The Work of the Home Office - Equalities - Home Affairs Committee Contents


The Equality and Diversity Forum (EDF) is the network of national non-governmental organisations (NGOs) working on equality and human rights. The network unites some of the major national NGOs tackling discrimination on the grounds of age, disability, gender, gender identity, race, religion or belief and sexual orientation together with leading human rights organisations and advice agencies.[102] We welcome this opportunity to comment on the Government's Equality Strategy, the Public Sector Equality Duty (PSED), the Equality and Human Rights Commission (EHRC) and the recent announcement, during the course of the budget, of the non-implementation of the Equality Act dual discrimination provision and of a wider review of regulation.

EDF members identify their common policy views on a consensus basis and this submission summarises some of our most significant current concerns.

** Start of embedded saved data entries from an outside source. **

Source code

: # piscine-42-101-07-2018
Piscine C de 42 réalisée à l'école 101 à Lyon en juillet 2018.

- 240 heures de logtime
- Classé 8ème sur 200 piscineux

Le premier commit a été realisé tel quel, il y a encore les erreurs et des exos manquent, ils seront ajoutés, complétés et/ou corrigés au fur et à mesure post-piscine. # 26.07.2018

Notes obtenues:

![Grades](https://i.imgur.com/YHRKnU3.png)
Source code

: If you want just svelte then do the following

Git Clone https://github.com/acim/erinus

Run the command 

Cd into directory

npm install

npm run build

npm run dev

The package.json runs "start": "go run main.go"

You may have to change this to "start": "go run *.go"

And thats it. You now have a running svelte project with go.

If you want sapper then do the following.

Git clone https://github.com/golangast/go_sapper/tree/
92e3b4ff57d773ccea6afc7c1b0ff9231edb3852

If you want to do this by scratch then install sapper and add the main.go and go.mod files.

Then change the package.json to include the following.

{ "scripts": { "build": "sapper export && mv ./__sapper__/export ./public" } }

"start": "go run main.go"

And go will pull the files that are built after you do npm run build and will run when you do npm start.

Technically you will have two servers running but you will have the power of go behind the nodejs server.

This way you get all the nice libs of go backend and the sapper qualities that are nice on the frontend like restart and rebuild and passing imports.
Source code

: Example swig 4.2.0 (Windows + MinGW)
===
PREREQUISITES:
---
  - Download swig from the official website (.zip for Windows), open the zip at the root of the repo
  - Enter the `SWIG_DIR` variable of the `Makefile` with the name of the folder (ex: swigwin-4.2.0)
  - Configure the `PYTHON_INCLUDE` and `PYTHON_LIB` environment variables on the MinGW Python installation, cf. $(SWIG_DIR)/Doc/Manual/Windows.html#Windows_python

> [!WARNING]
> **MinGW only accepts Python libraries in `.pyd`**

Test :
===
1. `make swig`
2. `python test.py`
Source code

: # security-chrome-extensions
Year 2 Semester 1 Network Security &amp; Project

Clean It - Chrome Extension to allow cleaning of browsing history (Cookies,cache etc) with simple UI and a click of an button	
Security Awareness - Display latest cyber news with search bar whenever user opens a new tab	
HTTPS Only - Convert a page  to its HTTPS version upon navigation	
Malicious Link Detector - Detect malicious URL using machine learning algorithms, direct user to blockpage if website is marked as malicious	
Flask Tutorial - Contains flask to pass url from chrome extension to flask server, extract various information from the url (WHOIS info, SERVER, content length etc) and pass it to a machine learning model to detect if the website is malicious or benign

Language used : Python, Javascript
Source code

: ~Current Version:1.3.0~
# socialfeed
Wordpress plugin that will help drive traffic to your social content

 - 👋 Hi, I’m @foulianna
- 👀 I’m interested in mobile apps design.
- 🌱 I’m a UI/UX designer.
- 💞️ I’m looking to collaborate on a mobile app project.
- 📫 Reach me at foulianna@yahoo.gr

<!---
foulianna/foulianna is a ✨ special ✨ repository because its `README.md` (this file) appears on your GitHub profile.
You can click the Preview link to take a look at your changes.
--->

Because of the short time available in which to make the submission, it has been drafted by EDF's secretariat without direct input from individual member organisations.


We welcome the fact that the Coalition Government has published an equality strategy and has appointed a Cabinet-level Minister to lead equality policy, supported by a team of junior ministers. We note that in some areas, such as lesbian, gay, bisexual, transgender (LGBT) equality, specific programmes of work have now been published. However, we have a number of concerns and these are growing. In particular:

—  We are very concerned that aspects of the Budget announcement earlier this month treat equality measures as a burden rather than a benefit and by the proposal to review all equality and employment regulation with a presumption that it should be removed;

—  We are concerned that proposals to reform the EHRC may threaten its independence and may remove important aspects of its remit;

—  We are concerned that the late removal of most of the specific equality duties that the Government had proposed in January 2011 will leave public authorities with the (incorrect) impression that they do not have to do much in order to comply with the public sector equality duty; and

—  We believe the Government's equality strategy is weak in some areas, such as race equality.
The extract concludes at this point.